The Austrian DPA found the respondent at fault for not providing information and notifications in languages that are relevant to the countries where the services are being offered, based on the nationality or place of residence of the data subject.
The respondent violated Article 14 of GDPR by using a deceptive pattern of language discontinuity, as they provided the complainant with information in Polish, despite the complainant residing in Austria and speaking German. The respondent further processed the complainant's data for five months without informing her. Although the respondent subsequently provided the required information in German during the proceedings, they violated the law by not initially providing information in a language that the complainant could understand. However, the complaint was dismissed as the complainant did not claim linguistic inability and the subsequent information was considered to be sufficiently comprehensible.

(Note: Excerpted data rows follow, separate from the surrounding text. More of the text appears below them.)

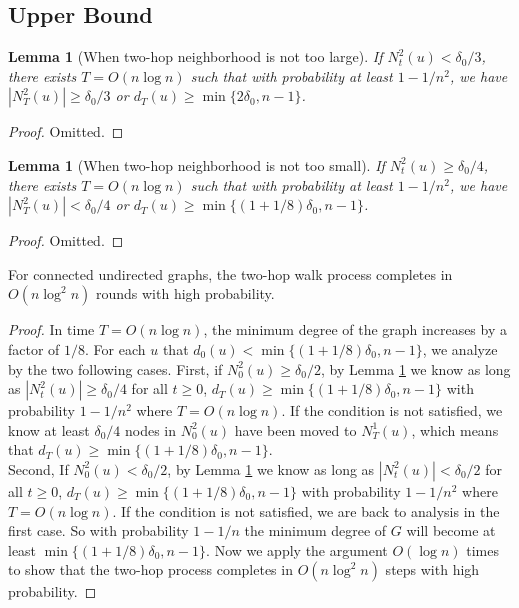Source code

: \documentclass[
10pt, %
a4paper, %
oneside, %
headinclude,footinclude, %
BCOR5mm, %
]{scrartcl}
\newtheorem{lemma}[theorem]{\textbf{Lemma}}
\begin{document}
\subsection{Upper Bound}
\begin{lemma}[When two-hop neighborhood is not too large]\label{lem:10}
	If $N_t^2(u) < \delta_0/3$, there exists $T = O(n\log n)$ such that with probability at least $1 - 1/n^2$, we have $|N_T^2(u)| \geq \delta_0/3$ or $d_T(u) \geq \min \{2\delta_0, n-1\}$.
\end{lemma}
\begin{proof}
	Omitted.
\end{proof}
\begin{lemma}[When two-hop neighborhood is not too small]\label{lem:11}
	If $N_t^2(u) \geq \delta_0/4$, there exists $T = O(n\log n)$ such that with probability at least $1 - 1/n^2$, we have $|N_T^2(u)| < \delta_0/4$ or $d_T(u) \geq \min \{(1+1/8)\delta_0, n-1\}$.
\end{lemma}
\begin{proof}
	Omitted.
\end{proof}

\begin{theorem}\label{thm:12}
	For connected undirected graphs, the two-hop walk process completes in $O(n\log^2 n)$ rounds with high probability. 
\end{theorem}
\begin{proof}
	In time $T = O(n\log n)$, the minimum degree of the graph increases by a factor of $1/8$. For each $u$ that $d_0(u) < \min \{(1+1/8)\delta_0, n-1\}$, we analyze by the two following cases. First, if $N_0^2(u) \geq \delta_0/2$, by Lemma \ref{lem:11} we know as long as $|N_t^2(u)| \geq \delta_0/4$ for all $t \geq 0$, $d_T(u) \geq \min \{(1+1/8)\delta_0, n-1\}$ with probability $1 - 1/n^2$ where $T = O(n \log n)$. If the condition is not satisfied, we know at least $\delta_0/4$ nodes in $N_0^2(u)$ have been moved to $N_T^1(u)$, which means that $d_T(u) \geq \min \{(1+1/8)\delta_0, n-1\}.$ \\
	Second, If $N_0^2(u) < \delta_0/2$,  by Lemma \ref{lem:10} we know as long as $|N_t^2(u)| < \delta_0/2$ for all $t \geq 0$,  $d_T(u) \geq \min \{(1+1/8)\delta_0, n-1\}$ with probability $1 - 1/n^2$ where $T = O(n \log n)$. 
	If the condition is not satisfied, we are back to analysis in the first case. So with probability $ 1 - 1/n$ the minimum degree of $G$ will become at least $\min \{(1+1/8)\delta_0, n-1\}$. Now we apply the argument $O(\log n)$ times to show that the two-hop process completes in $O(n\log^2n)$ steps with high probability. 
\end{proof}
\end{document}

The Austrian DPA stated that the respondent can fix the alleged violation by following the complainant's requests until the investigation is finished.
Brigitte A. (complainant) and N & Co Material GmbH (respondent)
The trick wording deceptive pattern takes advantage of user expectations and ambiguous language to mislead and deceive users. It is normal for users to scan-read when they are online, as a way to cope with the sheer volume of information they are faced with. This means they don't read and dwell on every word on every page. Trick wording usually takes advantage of the scan reading strategy, by making a piece of content look like it is saying one thing, when in fact it is saying something else that is not in the user's best interests.
Specifies required information for data subjects when collecting personal data from other sources, including controller identity, processing purposes, personal data categories, recipients, and retention period.